[Opening DATA FOR THIS TASK section]

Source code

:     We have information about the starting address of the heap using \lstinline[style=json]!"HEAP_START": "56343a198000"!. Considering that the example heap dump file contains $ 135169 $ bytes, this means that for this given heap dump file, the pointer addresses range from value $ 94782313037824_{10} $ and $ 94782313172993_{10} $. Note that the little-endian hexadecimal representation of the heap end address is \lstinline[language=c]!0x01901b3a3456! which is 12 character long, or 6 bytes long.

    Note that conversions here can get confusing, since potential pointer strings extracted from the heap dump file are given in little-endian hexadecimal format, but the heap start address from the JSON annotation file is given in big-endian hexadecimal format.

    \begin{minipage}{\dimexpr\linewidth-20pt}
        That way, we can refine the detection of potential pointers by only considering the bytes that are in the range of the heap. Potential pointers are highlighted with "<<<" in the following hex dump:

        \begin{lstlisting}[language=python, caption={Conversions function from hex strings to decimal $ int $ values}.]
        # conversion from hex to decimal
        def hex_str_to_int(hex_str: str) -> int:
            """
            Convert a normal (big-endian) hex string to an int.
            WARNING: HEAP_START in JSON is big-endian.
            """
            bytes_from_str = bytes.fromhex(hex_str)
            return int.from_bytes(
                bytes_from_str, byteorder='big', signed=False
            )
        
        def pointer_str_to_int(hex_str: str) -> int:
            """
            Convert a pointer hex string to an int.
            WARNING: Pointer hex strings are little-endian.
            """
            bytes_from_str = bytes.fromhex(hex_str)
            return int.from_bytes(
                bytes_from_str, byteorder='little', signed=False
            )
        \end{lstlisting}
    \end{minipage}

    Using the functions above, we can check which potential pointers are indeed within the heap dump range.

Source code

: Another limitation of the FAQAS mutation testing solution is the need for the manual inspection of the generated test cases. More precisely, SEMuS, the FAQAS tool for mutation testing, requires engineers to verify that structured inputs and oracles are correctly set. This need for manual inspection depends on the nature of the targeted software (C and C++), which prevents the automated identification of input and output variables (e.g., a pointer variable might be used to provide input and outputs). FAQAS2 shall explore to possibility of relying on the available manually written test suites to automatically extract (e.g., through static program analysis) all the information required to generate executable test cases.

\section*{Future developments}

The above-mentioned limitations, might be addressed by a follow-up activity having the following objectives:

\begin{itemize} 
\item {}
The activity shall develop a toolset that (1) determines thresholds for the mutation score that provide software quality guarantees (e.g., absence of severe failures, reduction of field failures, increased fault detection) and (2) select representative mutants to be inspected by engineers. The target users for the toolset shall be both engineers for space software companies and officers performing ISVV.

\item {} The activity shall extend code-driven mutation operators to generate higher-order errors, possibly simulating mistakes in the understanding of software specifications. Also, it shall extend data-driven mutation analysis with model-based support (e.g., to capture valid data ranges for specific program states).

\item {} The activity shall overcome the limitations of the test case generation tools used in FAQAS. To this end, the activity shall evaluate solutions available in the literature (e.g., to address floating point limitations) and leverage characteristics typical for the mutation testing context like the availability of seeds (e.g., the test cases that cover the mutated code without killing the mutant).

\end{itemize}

[Closing DATA FOR THIS TASK section]

## BRIEF
Set down the records again verbatim, so that each word stays as it is.

## WRITTEN ANSWER
Source code

:     We have information about the starting address of the heap using \lstinline[style=json]!"HEAP_START": "56343a198000"!. Considering that the example heap dump file contains $ 135169 $ bytes, this means that for this given heap dump file, the pointer addresses range from value $ 94782313037824_{10} $ and $ 94782313172993_{10} $. Note that the little-endian hexadecimal representation of the heap end address is \lstinline[language=c]!0x01901b3a3456! which is 12 character long, or 6 bytes long.

    Note that conversions here can get confusing, since potential pointer strings extracted from the heap dump file are given in little-endian hexadecimal format, but the heap start address from the JSON annotation file is given in big-endian hexadecimal format.

    \begin{minipage}{\dimexpr\linewidth-20pt}
        That way, we can refine the detection of potential pointers by only considering the bytes that are in the range of the heap. Potential pointers are highlighted with "<<<" in the following hex dump:

        \begin{lstlisting}[language=python, caption={Conversions function from hex strings to decimal $ int $ values}.]
        # conversion from hex to decimal
        def hex_str_to_int(hex_str: str) -> int:
            """
            Convert a normal (big-endian) hex string to an int.
            WARNING: HEAP_START in JSON is big-endian.
            """
            bytes_from_str = bytes.fromhex(hex_str)
            return int.from_bytes(
                bytes_from_str, byteorder='big', signed=False
            )
        
        def pointer_str_to_int(hex_str: str) -> int:
            """
            Convert a pointer hex string to an int.
            WARNING: Pointer hex strings are little-endian.
            """
            bytes_from_str = bytes.fromhex(hex_str)
            return int.from_bytes(
                bytes_from_str, byteorder='little', signed=False
            )
        \end{lstlisting}
    \end{minipage}

    Using the functions above, we can check which potential pointers are indeed within the heap dump range.

Source code

: Another limitation of the FAQAS mutation testing solution is the need for the manual inspection of the generated test cases. More precisely, SEMuS, the FAQAS tool for mutation testing, requires engineers to verify that structured inputs and oracles are correctly set. This need for manual inspection depends on the nature of the targeted software (C and C++), which prevents the automated identification of input and output variables (e.g., a pointer variable might be used to provide input and outputs). FAQAS2 shall explore to possibility of relying on the available manually written test suites to automatically extract (e.g., through static program analysis) all the information required to generate executable test cases.

\section*{Future developments}

The above-mentioned limitations, might be addressed by a follow-up activity having the following objectives:

\begin{itemize} 
\item {}
The activity shall develop a toolset that (1) determines thresholds for the mutation score that provide software quality guarantees (e.g., absence of severe failures, reduction of field failures, increased fault detection) and (2) select representative mutants to be inspected by engineers. The target users for the toolset shall be both engineers for space software companies and officers performing ISVV.

\item {} The activity shall extend code-driven mutation operators to generate higher-order errors, possibly simulating mistakes in the understanding of software specifications. Also, it shall extend data-driven mutation analysis with model-based support (e.g., to capture valid data ranges for specific program states).

\item {} The activity shall overcome the limitations of the test case generation tools used in FAQAS. To this end, the activity shall evaluate solutions available in the literature (e.g., to address floating point limitations) and leverage characteristics typical for the mutation testing context like the availability of seeds (e.g., the test cases that cover the mutated code without killing the mutant).

\end{itemize}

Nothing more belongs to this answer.